Sofía tiene tres años. Es una de las primeras veces que entra en una iglesia. De pie frente a su madre, está abrumada por el silencio y fascinada por la llama ardiente de las velas. Su madre la toma de la mano derecha y le hace tocar la frente, el corazón y los hombros, murmurándole al oído: “En el nombre del Padre, del Hijo y del Espíritu Santo.” Iniciación. Sofía entra en el mundo de los adultos. Entra en el misterio.

En realidad, esta expresión aparentemente abstracta no es otra cosa que la especificación de lo que los cristianos siempre hemos creído y vivido. La Trinidad es una clave de lectura para toda la vida cristiana. El signo de la cruz marca a menudo la entrada en la oración, como una apertura, una especie de código de acceso. Incluso parece introducir una ruptura con las ocupaciones habituales. El signo de la cruz también cierra la oración, como se cierra un sobre y se escribe una dirección. ¿Es la dirección de Dios la que se pronuncia entonces, dirigida a un misterioso correo encargado de hacer llegar la oración a su destinatario?

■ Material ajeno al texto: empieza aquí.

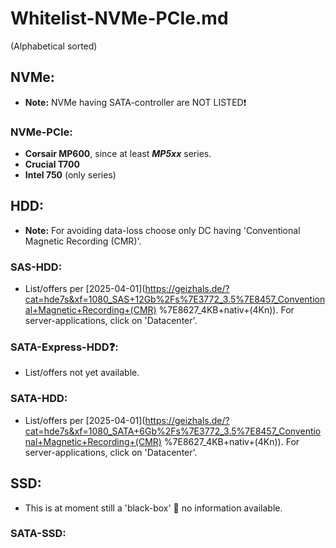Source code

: # Whitelist-NVMe-PCIe.md

(Alphabetical sorted)

## NVMe:

* **Note:** NVMe having SATA-controller are NOT LISTED❗️

### NVMe-PCIe:

* **Corsair MP600**, since at least ***MP5xx*** series.
* **Crucial T700**
* **Intel 750** (only series)



## HDD:

* **Note:** For avoiding data-loss choose only DC having 'Conventional Magnetic Recording (CMR)'.

### SAS-HDD:

* List/offers per 
[2025-04-01](https://geizhals.de/?cat=hde7s&xf=1080_SAS+12Gb%2Fs%7E3772_3.5%7E8457_Conventional+Magnetic+Recording+(CMR)
%7E8627_4KB+nativ+(4Kn)). For server-applications, click on 'Datacenter'.

### SATA-Express-HDD❓:

* List/offers not yet available.

### SATA-HDD:

* List/offers per 
[2025-04-01](https://geizhals.de/?cat=hde7s&xf=1080_SATA+6Gb%2Fs%7E3772_3.5%7E8457_Conventional+Magnetic+Recording+(CMR)
%7E8627_4KB+nativ+(4Kn)). For server-applications, click on 'Datacenter'.

## SSD:

* This is at moment still a 'black-box' 🟰 no information available.

### SATA-SSD:



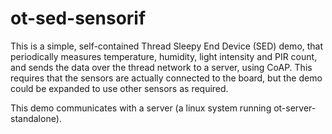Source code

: # ot-sed-sensorif

This is a simple, self-contained Thread Sleepy End Device (SED) demo, that periodically measures temperature, humidity, light intensity and PIR count, and sends the data over the thread network to a server, using CoAP. This requires that the sensors are actually connected to the board, but the demo could be expanded to use other sensors as required.

This demo communicates with a server (a linux system running ot-server-standalone).
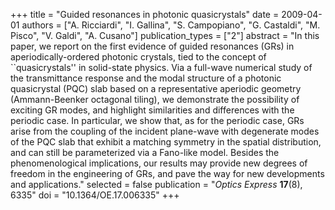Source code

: +++
title = "Guided resonances in photonic quasicrystals"
date = 2009-04-01
authors = ["A. Ricciardi", "I. Gallina", "S. Campopiano", "G. Castaldi", "M. Pisco", "V. Galdi", "A. Cusano"]
publication_types = ["2"]
abstract = "In this paper, we report on the first evidence of guided resonances (GRs) in aperiodically-ordered photonic crystals, tied to the concept of ``quasicrystals'' in solid-state physics. Via a full-wave numerical study of the transmittance response and the modal structure of a photonic quasicrystal (PQC) slab based on a representative aperiodic geometry (Ammann-Beenker octagonal tiling), we demonstrate the possibility of exciting GR modes, and highlight similarities and differences with the periodic case. In particular, we show that, as for the periodic case, GRs arise from the coupling of the incident plane-wave with degenerate modes of the PQC slab that exhibit a matching symmetry in the spatial distribution, and can still be parameterized via a Fano-like model. Besides the phenomenological implications, our results may provide new degrees of freedom in the engineering of GRs, and pave the way for new developments and applications."
selected = false
publication = "*Optics Express* **17**(8), 6335"
doi = "10.1364/OE.17.006335"
+++
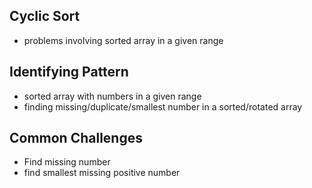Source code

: ## Cyclic Sort
- problems involving sorted array in a given range

## Identifying Pattern
- sorted array with numbers in a given range
- finding missing/duplicate/smallest number in a sorted/rotated array

## Common  Challenges
- Find missing number
- find smallest missing positive number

Pero ¿no podría ser el signo de la cruz en sí mismo toda la oración para el cristiano? No hay oración más hermosa para el cristiano que la de señalarse con la cruz de Jesús, repitiendo lentamente y conscientemente el nombre del Padre, del Hijo y del Espíritu Santo.

Se cuenta que el siglo pasado, en la diócesis de Puy (Francia), un vicario general interrogaba a un niño. El monseñor le pidió un resumen de la fe católica y el niño, seriamente, se señaló diciendo lentamente las palabras. Luego se quedó callado. "¿Es eso todo?", preguntó inquieto el vicario. "Es todo", respondió el niño.

Es todo, efectivamente: toda la fe, la liturgia, la vida cristiana.

Pero tal vez solo el niño podía adivinarlo.